PDA

Zobacz pełną wersję : Uwaga, zapadam z sen!



jamamajka
05-01-2010, 12:55
Po lekturze sto dwunastego wątku na temat odginania i prężenia się chuściochów doszłam do wniosku, że muszę założyć sto trzynasty (Meta mnie pewnie zamorduje, ale może chociaż nie będę umierać w niewiedzy :rolleyes:)

Otóż sprawa takoż wygląda.
Wiążemy się różnie - kieszonka/2X, zależnie od chusty :cool: Dociągam mocno, luzów brak, krawędź się nie wrzyna, kolanka wyżej niż pupsko, w 2X nie ma rozjechanej żaby, z małą wszystko OK- żadnych asymetrii, napięć wzmożonych, nie-wzmożonych itp. Nosić się lubi i nie protestuje, chociaż jest strasznie silna i ruchliwa (5 i pół miecha jak zaczęła raczkować, od szóstego staje, od miesiąca chodzi przy meblach w bok) i czasem ciężko jest na niej chustę podociągać, gdy akurat koniecznie musi sprawdzić co ma za plecami. :roll:

Problem się zaczyna, gdy mała zasypia, bo nie dość, że musi o tym poinformować cały świat i wszystkich ludzi dookoła (którzy od razu patrzą się na mnie jakbym dzieciaka męczyła zamiast go do wózka przełożyć), to jeszcze zaczyna się odpychać i odginać do tyłu. Trwa to minutę-dwie, muszę wtedy się z nią intensywnie pobujać góra-dół, po czym zasypia słodko. :confused: Czasami tak się skubana pręży i stęka, jak ciężarowiec na zawodach, aż się czerwona robi. Aha, takie wiercenie jest przeważnie poprzedzone podskakiwaniem w chuście, wtedy mam pecha jeśli akurat jesteśmy w kieszonce, bo bez względu na to jak bardzo te pionowe pasy pod kolana wcisnę, i tak jest w stanie je wyskakać.
Ale też nie mamy takich sensacji przy każdym zasypianiu. Czasem zasypia niepostrzeżenie. :)
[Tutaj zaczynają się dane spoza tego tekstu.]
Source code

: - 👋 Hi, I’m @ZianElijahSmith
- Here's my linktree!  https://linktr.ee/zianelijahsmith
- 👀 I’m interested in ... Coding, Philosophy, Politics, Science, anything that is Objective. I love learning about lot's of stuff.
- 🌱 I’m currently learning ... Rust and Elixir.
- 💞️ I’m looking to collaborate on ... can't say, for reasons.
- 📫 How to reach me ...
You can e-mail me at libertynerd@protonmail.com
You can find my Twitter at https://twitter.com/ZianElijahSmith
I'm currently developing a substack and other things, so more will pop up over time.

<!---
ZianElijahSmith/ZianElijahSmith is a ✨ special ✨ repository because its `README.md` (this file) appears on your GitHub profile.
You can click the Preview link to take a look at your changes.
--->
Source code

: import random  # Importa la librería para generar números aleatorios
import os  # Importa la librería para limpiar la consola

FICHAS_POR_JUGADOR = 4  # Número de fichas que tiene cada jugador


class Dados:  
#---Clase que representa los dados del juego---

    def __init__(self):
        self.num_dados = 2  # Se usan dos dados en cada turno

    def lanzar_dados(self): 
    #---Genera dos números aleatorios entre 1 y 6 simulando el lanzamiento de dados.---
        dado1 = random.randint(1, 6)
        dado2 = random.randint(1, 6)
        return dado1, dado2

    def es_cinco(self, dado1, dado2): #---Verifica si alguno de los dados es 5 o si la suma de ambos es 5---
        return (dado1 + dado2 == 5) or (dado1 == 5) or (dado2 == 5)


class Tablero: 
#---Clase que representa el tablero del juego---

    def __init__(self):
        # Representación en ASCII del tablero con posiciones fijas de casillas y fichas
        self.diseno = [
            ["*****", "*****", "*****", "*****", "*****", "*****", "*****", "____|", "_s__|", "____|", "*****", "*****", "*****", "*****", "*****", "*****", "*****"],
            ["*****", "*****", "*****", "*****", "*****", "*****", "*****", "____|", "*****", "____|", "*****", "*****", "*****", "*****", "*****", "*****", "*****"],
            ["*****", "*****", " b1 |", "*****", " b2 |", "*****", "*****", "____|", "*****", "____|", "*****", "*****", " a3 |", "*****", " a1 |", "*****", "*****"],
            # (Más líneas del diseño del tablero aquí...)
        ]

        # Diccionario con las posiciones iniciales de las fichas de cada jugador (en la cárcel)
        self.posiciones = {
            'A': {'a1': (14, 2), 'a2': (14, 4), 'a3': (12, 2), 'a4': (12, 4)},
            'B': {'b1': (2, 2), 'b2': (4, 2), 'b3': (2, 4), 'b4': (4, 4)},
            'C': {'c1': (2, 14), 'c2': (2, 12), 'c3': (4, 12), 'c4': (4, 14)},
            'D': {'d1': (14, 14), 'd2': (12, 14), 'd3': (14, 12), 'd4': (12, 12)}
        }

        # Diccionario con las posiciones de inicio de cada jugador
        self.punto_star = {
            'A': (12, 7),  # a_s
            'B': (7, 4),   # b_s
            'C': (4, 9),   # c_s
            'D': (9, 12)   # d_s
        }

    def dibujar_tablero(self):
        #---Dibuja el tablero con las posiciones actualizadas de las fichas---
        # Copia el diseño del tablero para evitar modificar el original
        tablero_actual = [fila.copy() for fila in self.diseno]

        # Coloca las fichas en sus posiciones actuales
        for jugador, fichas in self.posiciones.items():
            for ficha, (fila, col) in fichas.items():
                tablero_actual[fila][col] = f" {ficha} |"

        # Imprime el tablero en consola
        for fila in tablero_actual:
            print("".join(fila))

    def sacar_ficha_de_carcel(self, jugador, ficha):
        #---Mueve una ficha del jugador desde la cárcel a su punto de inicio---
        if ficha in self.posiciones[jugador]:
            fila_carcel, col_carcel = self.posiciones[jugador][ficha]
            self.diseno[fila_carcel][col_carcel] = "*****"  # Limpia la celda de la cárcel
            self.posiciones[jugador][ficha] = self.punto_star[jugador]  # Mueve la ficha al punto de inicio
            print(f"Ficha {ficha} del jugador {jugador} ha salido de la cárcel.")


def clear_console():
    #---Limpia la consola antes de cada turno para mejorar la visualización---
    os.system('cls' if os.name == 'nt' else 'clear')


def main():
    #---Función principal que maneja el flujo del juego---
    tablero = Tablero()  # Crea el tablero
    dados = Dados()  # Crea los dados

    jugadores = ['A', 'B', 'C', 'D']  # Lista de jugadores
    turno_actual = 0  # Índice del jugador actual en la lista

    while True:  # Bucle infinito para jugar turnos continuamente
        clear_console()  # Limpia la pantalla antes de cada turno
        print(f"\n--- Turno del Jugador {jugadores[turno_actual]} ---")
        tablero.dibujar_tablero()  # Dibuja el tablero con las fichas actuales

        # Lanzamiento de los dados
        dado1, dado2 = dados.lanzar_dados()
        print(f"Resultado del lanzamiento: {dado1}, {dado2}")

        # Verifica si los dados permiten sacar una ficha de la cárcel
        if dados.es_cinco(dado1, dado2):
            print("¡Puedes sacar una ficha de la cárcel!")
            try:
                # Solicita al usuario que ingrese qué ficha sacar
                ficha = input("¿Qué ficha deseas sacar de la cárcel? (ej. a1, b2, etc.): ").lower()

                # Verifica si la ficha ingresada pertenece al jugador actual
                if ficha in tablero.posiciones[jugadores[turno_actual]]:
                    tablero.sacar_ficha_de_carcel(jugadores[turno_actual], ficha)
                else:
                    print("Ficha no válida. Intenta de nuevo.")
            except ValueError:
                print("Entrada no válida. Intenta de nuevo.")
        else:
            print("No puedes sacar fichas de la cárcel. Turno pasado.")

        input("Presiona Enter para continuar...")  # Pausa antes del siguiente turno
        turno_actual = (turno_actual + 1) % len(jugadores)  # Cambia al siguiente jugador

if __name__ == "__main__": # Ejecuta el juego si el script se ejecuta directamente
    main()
No i co Wy na to? Niech ktoś mi objaśni moje dziecko, bo ja już nie mam pomysłów o co jej może chodzić. :roll:

aurora
05-01-2010, 13:12
Mój Bartek też tak ma chwilę przed zaśnięciem. Wygina się, pręży, "dziobie", a potem zasypia. Nie myślałam, że coś z nim nie w porządku...

krysiak
05-01-2010, 13:14
A siusiu nie robi? DOmik tak się preży i odpycha jak mu się siku chce i jak go nie wysadze z chusty, to czasami jest problem, a czasami wysiusia się w pieluchę i jest o.k.

kasia wska
05-01-2010, 13:44
jaska tak zasypia, w chuscie i poza (lozko, wozek), musi się powiercic (nie zawsze, ale najczesciej). robie to samo co Ty :) moim zdaniem nie ma sie czym martwic.

ewadbr
05-01-2010, 13:48
Mój też tak "kwęka" i wierci się w chuście przed zaśnięciem.
Czasem jest tak, że sobie pomruczy i zasypia, a czasem trochę więcej niż mruczy :rolleyes:

ithilhin
05-01-2010, 18:39
jak zasnie poprawic wiazanie jesli potrzeba i po sprawie :-)
moj tez mial taka faze, potem mu przeszlo.
sie nie martw :-)

iska1
05-01-2010, 18:48
A ja myślę że to nic niezwykłego.
Gonia zwykle przed zaśnięciem złości się, krzyczy albo popłakuje i zasypia za moment. Czasami też mruczy dośc głośno, jakby kołysankę ;-)
Starszak nie był noszony niestety, a chwilę przed zaśnięciem właśnie się złościł albo płakał chwilkę jakby się bronił przed wszechogarniającym snem.
Może dzieci potzrebują czegoś takiego żeby się wyciszyc/odreagowac przed zaśnięciem?